[Problem to work on]:
The reply must consist of the lines from the first line of the records through the line containing "- Record task execution", copied exactly, with every picture omitted.

[Opening Data in this exercise section]

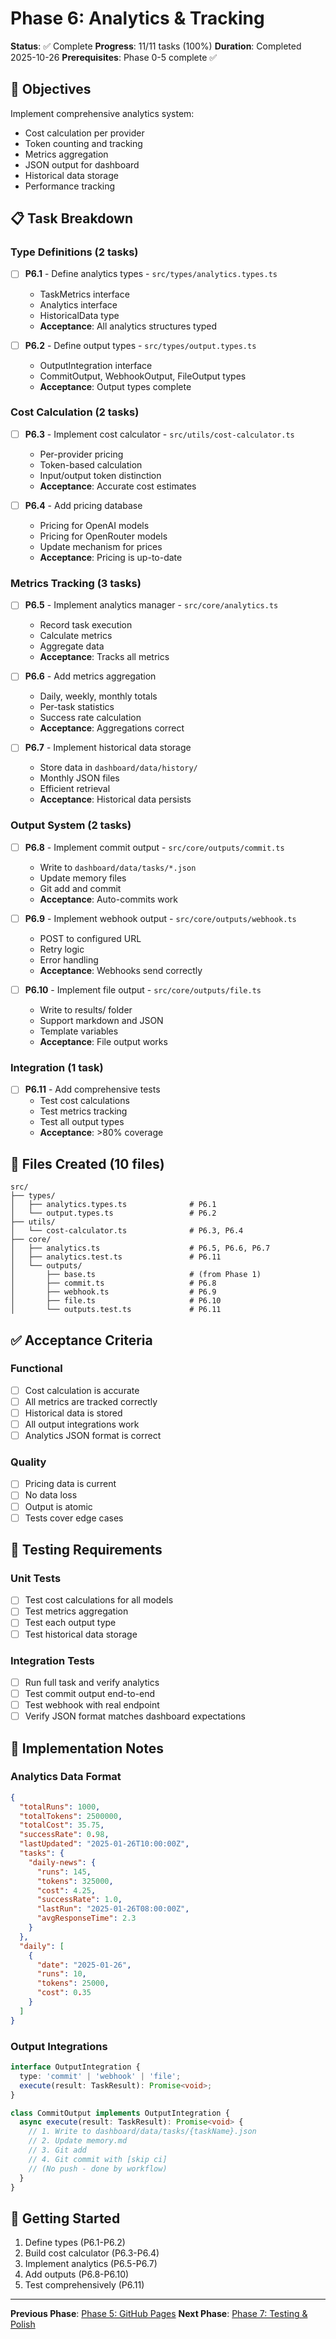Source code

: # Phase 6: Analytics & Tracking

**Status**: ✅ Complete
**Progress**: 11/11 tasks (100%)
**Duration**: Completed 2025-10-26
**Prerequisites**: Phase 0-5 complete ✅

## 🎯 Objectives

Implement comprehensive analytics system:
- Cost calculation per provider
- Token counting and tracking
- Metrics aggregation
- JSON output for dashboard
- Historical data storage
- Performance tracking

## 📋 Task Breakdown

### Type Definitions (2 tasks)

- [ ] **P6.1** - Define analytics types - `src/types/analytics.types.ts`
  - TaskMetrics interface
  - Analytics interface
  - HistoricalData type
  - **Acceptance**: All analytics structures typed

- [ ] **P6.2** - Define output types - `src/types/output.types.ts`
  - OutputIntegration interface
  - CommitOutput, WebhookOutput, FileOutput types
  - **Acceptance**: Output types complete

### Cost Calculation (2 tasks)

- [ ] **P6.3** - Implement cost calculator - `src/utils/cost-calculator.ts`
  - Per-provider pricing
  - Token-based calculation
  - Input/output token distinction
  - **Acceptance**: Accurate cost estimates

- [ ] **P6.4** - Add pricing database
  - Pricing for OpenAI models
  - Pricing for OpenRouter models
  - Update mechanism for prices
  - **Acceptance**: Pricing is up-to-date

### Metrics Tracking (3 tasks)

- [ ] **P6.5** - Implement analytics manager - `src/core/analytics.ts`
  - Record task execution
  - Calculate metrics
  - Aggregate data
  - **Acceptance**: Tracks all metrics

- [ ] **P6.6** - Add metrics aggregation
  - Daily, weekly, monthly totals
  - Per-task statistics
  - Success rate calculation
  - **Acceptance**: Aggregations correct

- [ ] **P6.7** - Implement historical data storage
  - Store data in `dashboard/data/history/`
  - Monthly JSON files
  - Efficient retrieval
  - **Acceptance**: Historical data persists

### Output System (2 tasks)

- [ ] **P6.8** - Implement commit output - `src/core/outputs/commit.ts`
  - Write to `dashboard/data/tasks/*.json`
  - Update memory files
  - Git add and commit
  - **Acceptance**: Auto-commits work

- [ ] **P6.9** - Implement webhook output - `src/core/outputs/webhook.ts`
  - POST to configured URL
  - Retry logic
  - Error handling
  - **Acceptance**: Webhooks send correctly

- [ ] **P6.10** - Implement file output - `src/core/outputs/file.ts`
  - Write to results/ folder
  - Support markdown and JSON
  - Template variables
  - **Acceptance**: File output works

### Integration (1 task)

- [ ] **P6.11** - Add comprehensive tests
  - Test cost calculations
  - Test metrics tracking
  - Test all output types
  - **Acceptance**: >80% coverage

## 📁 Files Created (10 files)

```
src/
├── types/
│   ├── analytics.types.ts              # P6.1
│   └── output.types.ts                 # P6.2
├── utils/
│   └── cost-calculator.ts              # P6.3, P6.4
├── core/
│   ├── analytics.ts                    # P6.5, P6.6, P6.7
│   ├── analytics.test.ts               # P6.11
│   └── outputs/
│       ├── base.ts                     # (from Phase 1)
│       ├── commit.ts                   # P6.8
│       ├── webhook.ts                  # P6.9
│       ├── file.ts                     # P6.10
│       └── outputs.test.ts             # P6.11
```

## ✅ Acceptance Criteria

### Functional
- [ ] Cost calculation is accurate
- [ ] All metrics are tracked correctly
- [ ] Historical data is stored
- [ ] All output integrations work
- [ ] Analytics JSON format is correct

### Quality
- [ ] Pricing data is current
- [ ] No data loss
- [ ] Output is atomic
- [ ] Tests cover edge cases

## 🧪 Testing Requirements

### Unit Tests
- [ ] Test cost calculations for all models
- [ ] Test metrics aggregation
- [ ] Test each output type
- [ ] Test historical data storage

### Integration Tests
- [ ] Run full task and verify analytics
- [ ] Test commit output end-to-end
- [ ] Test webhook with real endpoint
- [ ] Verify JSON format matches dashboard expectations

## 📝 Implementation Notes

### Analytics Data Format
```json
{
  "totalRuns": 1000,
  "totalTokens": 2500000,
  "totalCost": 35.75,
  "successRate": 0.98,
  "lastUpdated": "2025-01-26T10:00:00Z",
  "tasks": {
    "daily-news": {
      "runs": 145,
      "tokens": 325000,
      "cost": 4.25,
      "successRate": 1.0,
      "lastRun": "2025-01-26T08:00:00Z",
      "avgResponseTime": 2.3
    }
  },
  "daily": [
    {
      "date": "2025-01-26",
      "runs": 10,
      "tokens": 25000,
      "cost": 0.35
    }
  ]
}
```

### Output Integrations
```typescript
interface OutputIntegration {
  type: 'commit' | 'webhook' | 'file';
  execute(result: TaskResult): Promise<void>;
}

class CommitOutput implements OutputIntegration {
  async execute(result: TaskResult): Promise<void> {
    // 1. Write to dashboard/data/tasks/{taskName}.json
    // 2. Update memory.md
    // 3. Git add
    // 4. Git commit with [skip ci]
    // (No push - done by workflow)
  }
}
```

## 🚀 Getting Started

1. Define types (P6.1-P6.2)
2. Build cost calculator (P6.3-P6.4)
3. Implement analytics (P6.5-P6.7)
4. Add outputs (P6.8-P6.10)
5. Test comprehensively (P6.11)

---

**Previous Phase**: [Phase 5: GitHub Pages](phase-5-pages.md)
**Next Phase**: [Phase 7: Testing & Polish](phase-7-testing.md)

[Closing Data in this exercise section]

[Answer to the exercise]:
Source code

: # Phase 6: Analytics & Tracking

**Status**: ✅ Complete
**Progress**: 11/11 tasks (100%)
**Duration**: Completed 2025-10-26
**Prerequisites**: Phase 0-5 complete ✅

## 🎯 Objectives

Implement comprehensive analytics system:
- Cost calculation per provider
- Token counting and tracking
- Metrics aggregation
- JSON output for dashboard
- Historical data storage
- Performance tracking

## 📋 Task Breakdown

### Type Definitions (2 tasks)

- [ ] **P6.1** - Define analytics types - `src/types/analytics.types.ts`
  - TaskMetrics interface
  - Analytics interface
  - HistoricalData type
  - **Acceptance**: All analytics structures typed

- [ ] **P6.2** - Define output types - `src/types/output.types.ts`
  - OutputIntegration interface
  - CommitOutput, WebhookOutput, FileOutput types
  - **Acceptance**: Output types complete

### Cost Calculation (2 tasks)

- [ ] **P6.3** - Implement cost calculator - `src/utils/cost-calculator.ts`
  - Per-provider pricing
  - Token-based calculation
  - Input/output token distinction
  - **Acceptance**: Accurate cost estimates

- [ ] **P6.4** - Add pricing database
  - Pricing for OpenAI models
  - Pricing for OpenRouter models
  - Update mechanism for prices
  - **Acceptance**: Pricing is up-to-date

### Metrics Tracking (3 tasks)

- [ ] **P6.5** - Implement analytics manager - `src/core/analytics.ts`
  - Record task execution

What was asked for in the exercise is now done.